裁量労働制の勤怠管理のポイント

From: 働き方改革ラボ

2021年02月26日 07:00

この記事に書いてあること

働く人が自分の裁量で、出退勤の時間や労働時間を決められる裁量労働制。自由に働けるというメリットもある一方で、裁量労働制の深夜労働時間は見逃されやすいなどの課題もあります。仕事の成果を評価するジョブ型の働き方を取り入れる企業も増える中、裁量労働制の従業員に対して適切に勤怠管理ができている会社ばかりではありません。そこで今回は、裁量労働制における勤怠管理のポイントや、裁量労働制で働く人の労務管理に対応する勤怠管理システムを紹介します。

裁量労働制とは?

裁量労働制とは、労働時間制度のひとつで、仕事をする時間が従業員の裁量に委ねられる労働契約のことです。実際に働いた労働時間に関わらず、あらかじめ労使協定などで定めた「みなし労働時間」に従って、実際に働いた時間とは差があっても、みなし労働時間の分働いたとみなして給与を支給します。従業員にとっては、出退勤時間に縛られることなく自由に働けて、労働時間数に関わらず成果に対して評価が得られるというメリットがあります。その一方で、実労働時間がみなし労働時間より長くなっても残業代は支給されません。

また、裁量労働制を適用できる職種には制限があります。

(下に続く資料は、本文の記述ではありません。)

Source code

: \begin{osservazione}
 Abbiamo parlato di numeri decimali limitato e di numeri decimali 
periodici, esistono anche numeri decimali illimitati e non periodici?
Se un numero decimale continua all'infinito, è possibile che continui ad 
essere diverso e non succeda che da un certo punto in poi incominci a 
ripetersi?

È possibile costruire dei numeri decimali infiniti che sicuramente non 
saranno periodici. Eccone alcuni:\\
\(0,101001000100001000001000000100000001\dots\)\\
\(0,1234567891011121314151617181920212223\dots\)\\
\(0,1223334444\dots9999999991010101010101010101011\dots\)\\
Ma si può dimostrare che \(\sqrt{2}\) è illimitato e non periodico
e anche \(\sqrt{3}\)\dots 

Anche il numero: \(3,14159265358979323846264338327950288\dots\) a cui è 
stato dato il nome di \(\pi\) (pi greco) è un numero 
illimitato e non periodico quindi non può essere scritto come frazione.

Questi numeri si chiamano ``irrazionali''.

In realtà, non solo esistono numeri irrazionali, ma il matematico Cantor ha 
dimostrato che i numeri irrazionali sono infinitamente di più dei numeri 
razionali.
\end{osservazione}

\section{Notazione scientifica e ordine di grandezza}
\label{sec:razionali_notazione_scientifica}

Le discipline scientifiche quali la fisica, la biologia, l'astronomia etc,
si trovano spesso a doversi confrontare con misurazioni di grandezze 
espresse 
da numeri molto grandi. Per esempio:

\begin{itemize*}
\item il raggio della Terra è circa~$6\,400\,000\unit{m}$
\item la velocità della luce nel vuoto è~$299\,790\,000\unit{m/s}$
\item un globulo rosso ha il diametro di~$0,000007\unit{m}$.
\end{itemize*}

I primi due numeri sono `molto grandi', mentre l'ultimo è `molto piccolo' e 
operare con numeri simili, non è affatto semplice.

裁量労働制には、研究職やデザイナー、編集者、弁護士などの専門性が高い職種を対象とした「専門業務型裁量労働制」と、事業上の重要な決定が行われる本社における企画、立案、分析などを行う職種を対象とした「企画業務型裁量労働制」があります。

フレックスタイム制との違い

始業・終業時間が自由な制度としては、他にフレックスタイム制があります。フレックスタイム制とは、会社が定めたコアタイムの間に仕事をしていれば、出退勤時間は自分で決めることができるという制度。所定労働時間の定めがあるため、決まった時間数は働く必要があるという点で、裁量労働制と異なります。

固定の残業代を支払うみなし残業制度の仕組み

裁量労働制とは別の制度として、「みなし残業制度」があります。みなし残業制度とは、企業側が従業員に対して一定の残業時間を想定して、その分の固定の残業代を支払う制度です。1ヵ月の実際の残業時間がみなし残業時間に満たなかった場合でも、固定の残業代は減ることなく支払われます。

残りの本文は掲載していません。